Bugün ki yazımı, dostluk üzerine yazmaya karar verdim.
Ama öyle kafamdan bir dolu dostluk kelimeleri veya cümleleri geçtiği için değil.
Bir dosta ihtiyacım olduğu için hele hiç değil.
Gerçek bir dosta sahip olduğum için.
Bazen insan hayattan yorulur, bazen de hayat insana yorucu gelir.
Nefes almak istersiniz, birisi kafanızı dağıtsın, içini açsın, ruhunuzu genişletsin, düşüncenizi derinleştirsin istersiniz.
İşte o birisi, bir kişi yoksa hayatınızda, haliniz içler acısı duruma dönüşebilir.
Takılır kalırsınız tıkandığınız yerde, tökezler durursunuz düştüğünüz yerden kalkarken.
Sonra olmadık kötü alışkanlıklar da, olmadık hareketlerde, olmadık psikolojik sorunlarda, olmadık yeni sorunların içinde bulursunuz kendinizi.

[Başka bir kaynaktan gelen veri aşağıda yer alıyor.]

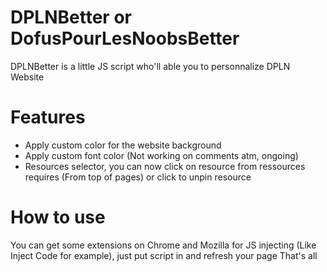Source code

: # DPLNBetter or DofusPourLesNoobsBetter

DPLNBetter is a little JS script who'll able you to personnalize DPLN Website

# Features

- Apply custom color for the website background
- Apply custom font color (Not working on comments atm, ongoing)
- Resources selector, you can now click on resource from ressources requires (From top of pages) or click to unpin resource


# How to use

You can get some extensions on Chrome and Mozilla for JS injecting (Like Inject Code for example), just put script in and refresh your page
That's all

Doktor artık tek çareniz olur, o da olursa!
Oysa gerçek dostunuz, sizi bırakmaz, elinizi tutar, kafanızın dağılmasına izin vermez, kızgınlığınızı, kırgınlığınızı anlar, sıkıntınızı dinler ama sıkılmayacağınız bir dünyaya denizin içinde yüzme bilmeyen çocuğun can simidine tutunması gibi çeker.
Rahatlarsınız.
Önceleri tıkandığınız düşündüğünüzü bırakmanızı sağlar, sonra başka şeyler düşünmeye yönlendirir sizi.
Tıpkı bir psikolog gibi.
Sizi tanıdığı için, en iyi bilen olduğu için, kafanızdaki kilitli kapının anahtarı da ondadır zaten.
İşte bu dostu, bu kapılı ve anahtarı hayatınızdan hiç eksik etmeyin.
Onu kaybetmeyin.
Onu kaybettiğinizde, bütün her şeyle tek başınıza baş etmek zorunda kalacağınızı, ilaçlara başvurmak zorunda kalacağınızı bilin.
Onlar en doğal ilaçtırlar.
En iyi sakinleştiricidirler.
En iyi dinleyicidirler.
En güvendiğiniz limanlardır.
Şimdi ben bu yazıyı yazdıktan sonra, o limanıma doğru gideceğim.
Bir kahve veya çay içerek, ona kendimi teslim edeceğim.
Onun yönlendirdiği başka dünyalarda gezineceğim.
Görünürde çay içeceğim, kahve içeceğim.
Belki de boş boş konuşacak ve dinleyeceğim.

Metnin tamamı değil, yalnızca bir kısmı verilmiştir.